-
Notifications
You must be signed in to change notification settings - Fork 16
Description
Hi !
Thank you for sharing the code of your amazing paper.
I managed to run your code with the BabyAI environment in the setup where weights are not share between the value and the policy nets
I am now trying to run the experiment in the share_weight configuration but I run into an assertion error :
File "/Users/tristankarch/Repo/implementation-matters/src/policy_gradients/models.py", line 234, in get_value assert self.share_weights, "Must be sharing weights to use get_value"
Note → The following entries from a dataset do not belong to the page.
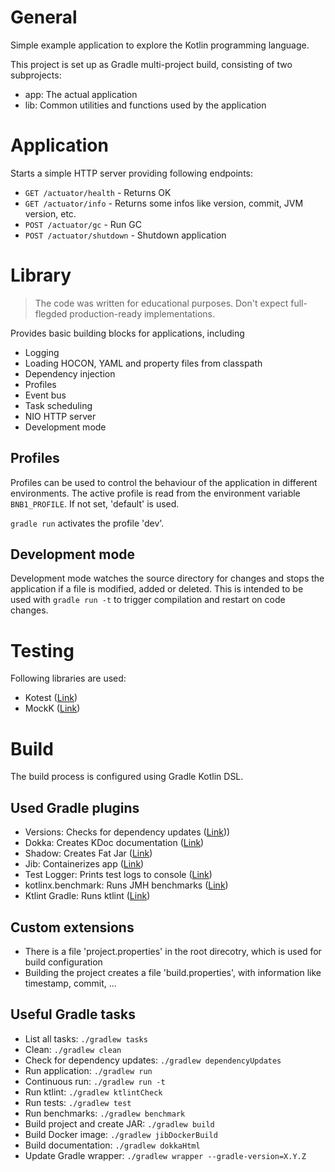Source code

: # General

Simple example application to explore the Kotlin programming language.

This project is set up as Gradle multi-project build, consisting of two subprojects:

- app: The actual application
- lib: Common utilities and functions used by the application

# Application

Starts a simple HTTP server providing following endpoints:

- `GET /actuator/health` - Returns OK
- `GET /actuator/info` - Returns some infos like version, commit, JVM version, etc.
- `POST /actuator/gc` - Run GC
- `POST /actuator/shutdown` - Shutdown application

# Library

> The code was written for educational purposes.
> Don't expect full-flegded production-ready implementations.

Provides basic building blocks for applications, including

- Logging
- Loading HOCON, YAML and property files from classpath
- Dependency injection
- Profiles
- Event bus
- Task scheduling
- NIO HTTP server
- Development mode

## Profiles

Profiles can be used to control the behaviour of the application in different environments. The active profile is read
from the environment variable `BNB1_PROFILE`. If not set, 'default' is used.

`gradle run` activates the profile 'dev'.

## Development mode

Development mode watches the source directory for changes and stops the application if a file is modified, added or
deleted. This is intended to be used with `gradle run -t` to trigger compilation and restart on code changes.

# Testing

Following libraries are used:

- Kotest ([Link](https://kotest.io/))
- MockK ([Link](https://mockk.io/))

# Build

The build process is configured using Gradle Kotlin DSL.

## Used Gradle plugins

- Versions: Checks for dependency updates ([Link](https://plugins.gradle.org/plugin/com.github.ben-manes.versions)))
- Dokka: Creates KDoc documentation ([Link](https://plugins.gradle.org/plugin/org.jetbrains.dokka))
- Shadow: Creates Fat Jar ([Link](https://plugins.gradle.org/plugin/com.github.johnrengelman.shadow))
- Jib: Containerizes app ([Link](https://plugins.gradle.org/plugin/com.google.cloud.tools.jib))
- Test Logger: Prints test logs to console ([Link](https://plugins.gradle.org/plugin/com.adarshr.test-logger))
- kotlinx.benchmark: Runs JMH benchmarks ([Link](https://plugins.gradle.org/plugin/org.jetbrains.kotlinx.benchmark))
- Ktlint Gradle: Runs ktlint ([Link](https://plugins.gradle.org/plugin/org.jlleitschuh.gradle.ktlint))

## Custom extensions

- There is a file 'project.properties' in the root direcotry, which is used for build configuration
- Building the project creates a file 'build.properties', with information like timestamp, commit, ...

## Useful Gradle tasks

- List all tasks: `./gradlew tasks`
- Clean: `./gradlew clean`
- Check for dependency updates: `./gradlew dependencyUpdates`
- Run application: `./gradlew run`
- Continuous run: `./gradlew run -t`
- Run ktlint: `./gradlew ktlintCheck`
- Run tests: `./gradlew test`
- Run benchmarks: `./gradlew benchmark`
- Build project and create JAR: `./gradlew build`
- Build Docker image: `./gradlew jibDockerBuild`
- Build documentation: `./gradlew dokkaHtml`
- Update Gradle wrapper: `./gradlew wrapper --gradle-version=X.Y.Z`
AssertionError: Must be sharing weights to use get_value
If I manually set the share_weight parameter of the policy model to True, I run into the following error:
Traceback (most recent call last):
File "/Users/tristankarch/Repo/implementation-matters/src/run.py", line 255, in <module>
main(params)
File "/Users/tristankarch/Repo/implementation-matters/src/run.py", line 124, in main
mean_reward = p.train_step()
File "/Users/tristankarch/Repo/implementation-matters/src/policy_gradients/agent.py", line 473, in train_step
surr_loss, val_loss = self.take_steps(saps)
File "/Users/tristankarch/Repo/implementation-matters/src/policy_gradients/agent.py", line 436, in take_steps
surr_loss = self.policy_step(*args).mean()
File "/Users/tristankarch/Repo/implementation-matters/src/policy_gradients/steps.py", line 289, in ppo_step
store, old_vs=batch_old_vs, opt_step=opt_step)
File "/Users/tristankarch/Repo/implementation-matters/src/policy_gradients/steps.py", line 193, in value_step
val_opt.zero_grad()
AttributeError: 'NoneType' object has no attribute 'zero_grad'
It looks like the Value Optimizer is set to None when you call value_step from inside ppo_step.
Moreover, when I look at the value_step function in the weight sharing mode, you are computing the value loss from the ppo_step on minibatches. However, it seems that when value_step is called from ppo_step you split the minibatches again into other minibatches, do the value loss computation on the first split and then return.
It seems that the value_step function is processing the data in the same way no matter the value of the share_weight parameter. This seems a bit strange as when share_weight is False, value_step operates on a whole trajectory whereas when share_weight is True, value_step takes only a batch as input.
Can you confirm that the sharing weight option is supported and works?
Thank you again for sharing!